(EXCERPTED DATA Opens)

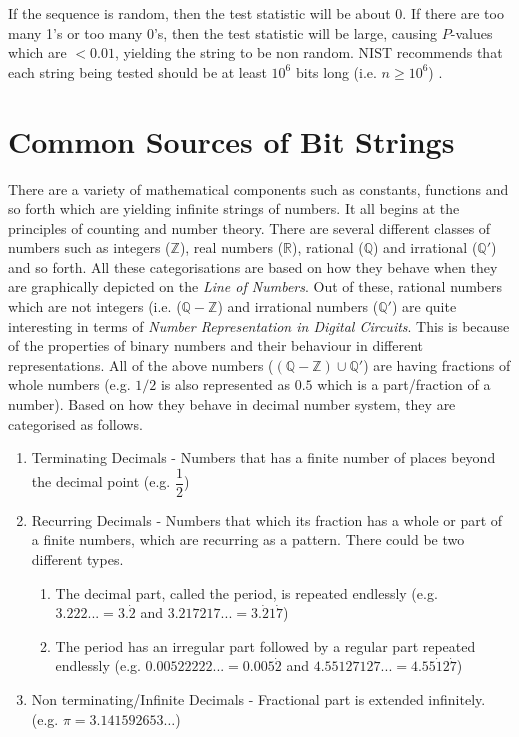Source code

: If the sequence is random, then the test statistic will be about 0. If there are too many 1's or too many 0's, then the test statistic will be large, causing $P$-values which are $<0.01$, yielding the string to be non random. NIST recommends that each string being tested should be at least $10^6$ bits long (i.e. $n\geq10^6$) \cite{rep_nist_sp_80022}.

\section{Common Sources of Bit Strings}

There are a variety of mathematical components such as constants, functions and so forth which are yielding infinite strings of numbers. It all begins at the principles of counting and number theory. There are several different classes of numbers such as integers ($\mathbb{Z}$), real numbers ($\mathbb{R}$), rational ($\mathbb{Q}$) and irrational ($\mathbb{Q}'$) and so forth. All these categorisations are based on how they behave when they are graphically depicted on the \textit{Line of Numbers}. Out of these, rational numbers which are not integers (i.e. ($\mathbb{Q} - \mathbb{Z}$) and irrational numbers ($\mathbb{Q}'$) are quite interesting in terms of \textit{Number Representation in Digital Circuits}. This is because of the properties of binary numbers and their behaviour in different representations. All of the above numbers ($(\mathbb{Q} - \mathbb{Z}) \cup \mathbb{Q}'$) are having fractions of whole numbers (e.g. $1/2$ is also represented as $0.5$ which is a part/fraction of a number). Based on how they behave in decimal number system, they are categorised as follows.

\begin{enumerate}
    \item Terminating Decimals - Numbers that has a finite number of places beyond the decimal point (e.g. $\dfrac{1}{2}$)
    \item Recurring Decimals - Numbers that which its fraction has a whole or part of a finite numbers, which are recurring as a pattern. There could be two different types.
    \begin{enumerate}
        \item The decimal part, called the period, is repeated endlessly (e.g. $3.222...=3.\dot{2}$ and $3.217217...=3.\dot{2}1\dot{7}$)
        \item The period has an irregular part followed by a regular part repeated endlessly (e.g. $0.00522222... = 0.005\dot{2}$ and $4.55127127... = 4.55\dot{1}2\dot{7}$)
    \end{enumerate}
    \item Non terminating/Infinite Decimals - Fractional part is extended infinitely. (e.g. $\pi = 3.141592653\ldots$)
\end{enumerate}

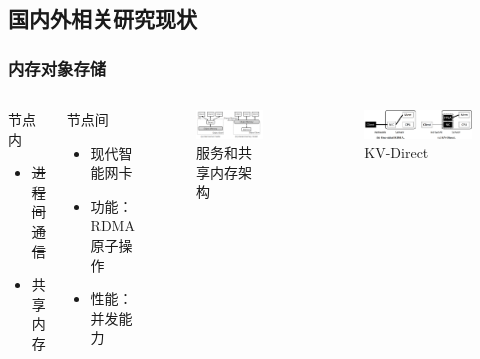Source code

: \subsection*{国内外相关研究现状}
\begin{frame}
	\frametitle{内存对象存储}

	\vspace*{-1em}
	\begin{columns}[t]
		\begin{block}{节点内}
			\begin{itemize}
				\item \sout{进程间通信}
				\item 共享内存
			\end{itemize}
		\end{block}
		\begin{block}{节点间}
			\begin{itemize}
				\item 现代智能网卡
				\item 功能：RDMA原子操作
				\item 性能：并发能力
			\end{itemize}
		\end{block}
		\begin{figure}
			\centering
			\includegraphics[width=\textwidth]{image/presentation/arch.png}
			\caption{服务和共享内存架构\protect\footnotemark[1]}
		\end{figure}
		\vspace*{-1.5em}
		\begin{figure}
			\centering
			\includegraphics[width=\textwidth]{image/presentation/kvdirect.png}
			\caption{KV-Direct\protect\footnotemark[2]}
		\end{figure}
	\end{columns}

\end{frame}

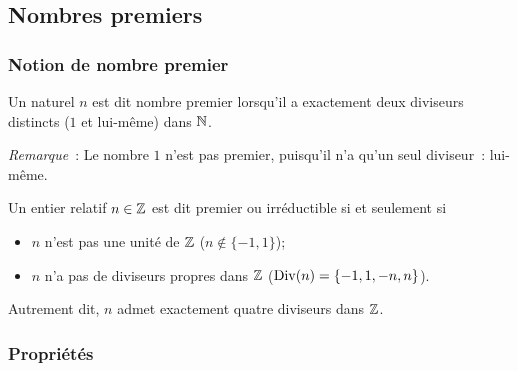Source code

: \subsection{Nombres premiers}

\subsubsection{Notion de nombre premier}

\begin{defdef}
  Un naturel \(n\) est dit nombre premier lorsqu'il a exactement deux diviseurs distincts (\(1\) et lui-même) dans \(\mathbb{N}\).
\end{defdef}

\emph{Remarque}~: Le nombre \(1\) n'est pas premier, puisqu'il n'a qu'un seul diviseur~: lui-même.

\begin{defdef}
  Un entier relatif \(n \in \mathbb{Z}\) est dit premier ou irréductible si et seulement si
  \begin{itemize}
  \item \(n\) n'est pas une unité de \(\mathbb{Z}\) (\(n \notin \{-1,1\}\));
  \item \(n\) n'a pas de diviseurs propres dans \(\mathbb{Z}\) (\(\operatorname{Div}(n) = \{-1, 1, -n, n\}\)).
  \end{itemize}
  Autrement dit, \(n\) admet exactement quatre diviseurs dans \(\mathbb{Z}\).
\end{defdef}

\subsubsection{Propriétés}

(EXCERPTED DATA Closes)

Leave out the pictures and reproduce the rest of the records exactly.

• EXERCISE ANSWER:
Source code

: If the sequence is random, then the test statistic will be about 0. If there are too many 1's or too many 0's, then the test statistic will be large, causing $P$-values which are $<0.01$, yielding the string to be non random. NIST recommends that each string being tested should be at least $10^6$ bits long (i.e. $n\geq10^6$) \cite{rep_nist_sp_80022}.

\section{Common Sources of Bit Strings}

There are a variety of mathematical components such as constants, functions and so forth which are yielding infinite strings of numbers. It all begins at the principles of counting and number theory. There are several different classes of numbers such as integers ($\mathbb{Z}$), real numbers ($\mathbb{R}$), rational ($\mathbb{Q}$) and irrational ($\mathbb{Q}'$) and so forth. All these categorisations are based on how they behave when they are graphically depicted on the \textit{Line of Numbers}. Out of these, rational numbers which are not integers (i.e. ($\mathbb{Q} - \mathbb{Z}$) and irrational numbers ($\mathbb{Q}'$) are quite interesting in terms of \textit{Number Representation in Digital Circuits}. This is because of the properties of binary numbers and their behaviour in different representations. All of the above numbers ($(\mathbb{Q} - \mathbb{Z}) \cup \mathbb{Q}'$) are having fractions of whole numbers (e.g. $1/2$ is also represented as $0.5$ which is a part/fraction of a number). Based on how they behave in decimal number system, they are categorised as follows.

\begin{enumerate}
    \item Terminating Decimals - Numbers that has a finite number of places beyond the decimal point (e.g. $\dfrac{1}{2}$)
    \item Recurring Decimals - Numbers that which its fraction has a whole or part of a finite numbers, which are recurring as a pattern. There could be two different types.
    \begin{enumerate}
        \item The decimal part, called the period, is repeated endlessly (e.g. $3.222...=3.\dot{2}$ and $3.217217...=3.\dot{2}1\dot{7}$)
        \item The period has an irregular part followed by a regular part repeated endlessly (e.g. $0.00522222... = 0.005\dot{2}$ and $4.55127127... = 4.55\dot{1}2\dot{7}$)
    \end{enumerate}
    \item Non terminating/Infinite Decimals - Fractional part is extended infinitely. (e.g. $\pi = 3.141592653\ldots$)
\end{enumerate}

Source code

: \subsection*{国内外相关研究现状}
\begin{frame}
	\frametitle{内存对象存储}

	\vspace*{-1em}
	\begin{columns}[t]
		\begin{block}{节点内}
			\begin{itemize}
				\item \sout{进程间通信}
				\item 共享内存
			\end{itemize}
		\end{block}
		\begin{block}{节点间}
			\begin{itemize}
				\item 现代智能网卡
				\item 功能：RDMA原子操作
				\item 性能：并发能力
			\end{itemize}
		\end{block}
		\begin{figure}
			\centering
			\includegraphics[width=\textwidth]{image/presentation/arch.png}
			\caption{服务和共享内存架构\protect\footnotemark[1]}
		\end{figure}
		\vspace*{-1.5em}
		\begin{figure}
			\centering
			\includegraphics[width=\textwidth]{image/presentation/kvdirect.png}
			\caption{KV-Direct\protect\footnotemark[2]}
		\end{figure}
	\end{columns}

\end{frame}

Source code

: \subsection{Nombres premiers}

\subsubsection{Notion de nombre premier}

\begin{defdef}
  Un naturel \(n\) est dit nombre premier lorsqu'il a exactement deux diviseurs distincts (\(1\) et lui-même) dans \(\mathbb{N}\).
\end{defdef}

\emph{Remarque}~: Le nombre \(1\) n'est pas premier, puisqu'il n'a qu'un seul diviseur~: lui-même.

\begin{defdef}
  Un entier relatif \(n \in \mathbb{Z}\) est dit premier ou irréductible si et seulement si
  \begin{itemize}
  \item \(n\) n'est pas une unité de \(\mathbb{Z}\) (\(n \notin \{-1,1\}\));
  \item \(n\) n'a pas de diviseurs propres dans \(\mathbb{Z}\) (\(\operatorname{Div}(n) = \{-1, 1, -n, n\}\)).
  \end{itemize}
  Autrement dit, \(n\) admet exactement quatre diviseurs dans \(\mathbb{Z}\).
\end{defdef}

\subsubsection{Propriétés}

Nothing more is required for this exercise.